As of now, the site features boutiques from actress Carey Mulligan, singer Eve, and stylist Nicole Chavez, along with those from nearly 30 other people. Other features include advanced search filters, inspiration photos, and an iPad app. Users can “follow” and be followed by boutiques on the site.

According to Google, machine learning technology visually analyzes a users’ taste to match it to items he or she will (presumably) like in the future. The site is perfectly well organized to let users filter their searches by size, silhouette, patterns and colors.

Google also is offering what it has dubbed as “inspirational photos.” If a user searches for brown boots, photos will pop up on the right showing brown boots with matching outfits. And, anecdotally at least, users are keen on the concept: What started out as several hundred boutiques had grown to several thousand within hours of launch, Google says.

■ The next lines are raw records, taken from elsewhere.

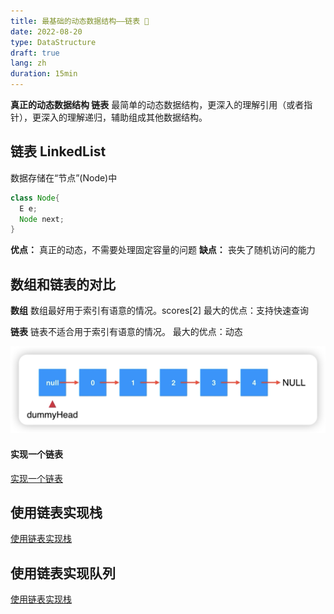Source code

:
 ```yaml
---
title: 最基础的动态数据结构——链表 📖
date: 2022-08-20
type: DataStructure
draft: true
lang: zh
duration: 15min
---
```


**真正的动态数据结构 链表**
最简单的动态数据结构，更深入的理解引用（或者指针），更深入的理解递归，辅助组成其他数据结构。

## 链表 LinkedList

数据存储在“节点”(Node)中

```java
class Node{
  E e;
  Node next;
}
```

**优点：** 真正的动态，不需要处理固定容量的问题
**缺点：** 丧失了随机访问的能力

## 数组和链表的对比

**数组**
数组最好用于索引有语意的情况。scores[2]
最大的优点：支持快速查询

**链表**
链表不适合用于索引有语意的情况。
最大的优点：动态

![链表](/public/images/data-structure/3-1.png)

#### 实现一个链表

[实现一个链表](https://github.com/ZhengKe996/DataStructure/tree/main/src/LinkedList)

## 使用链表实现栈

[使用链表实现栈](https://github.com/ZhengKe996/DataStructure/tree/main/src/LinkedListStack)

## 使用链表实现队列

[使用链表实现栈](https://github.com/ZhengKe996/DataStructure/tree/main/src/LinkedListQueue)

“In fashion, there are lots of choices,” Shah said. “This site had to be collaboration.”

For instance, if a user trying to figure out what to pair with a particular top or pair of pants, Google turned to people in the fashion industry to first give Google hundreds of style rules, such as not mixing stripes with patterns. Then the company turned to its developers to design computer programs that use those fashion rules to suggest matching items to users.

“They did this by telling us what colors, patterns, brands and silhouettes they loved and they hated,” Shah said.

“Our machine learning algorithms use this information to enable you to shop all of the inventory in the style of that taste-maker, on top of the 50 items they have hand curated.” Boutiques uses computer vision and machine learning technologies to match a woman’s tastes with clothing or accessories that she might find tempting, Shah added.

Zeus Kerravala, an analyst at Yankee Group Research, said that Google is smart to get into e-commerce, especially before the holiday shopping season, but he noted that this idea is still a bit out there, even for Google.

“I mean, it is never a surprise when Google gets into something new,” he said. “But it seems a bit off from their traditional business. You can say it seems like out of left field for Google, but their left field has become much bigger than others.”

Shah further added that the team behind Boutiques.com is the product of Like.com — an online retailer which was snapped by Google in August — and was already, before the Google acquisition, thinking of ways to create a better online shopping experience for people.

Currently, Boutiques.com is available only in the US for women’s fashion. However, Google is likely to expand the availability of the site in the near future, as well as launch an iPad application too but did not provide a time frame.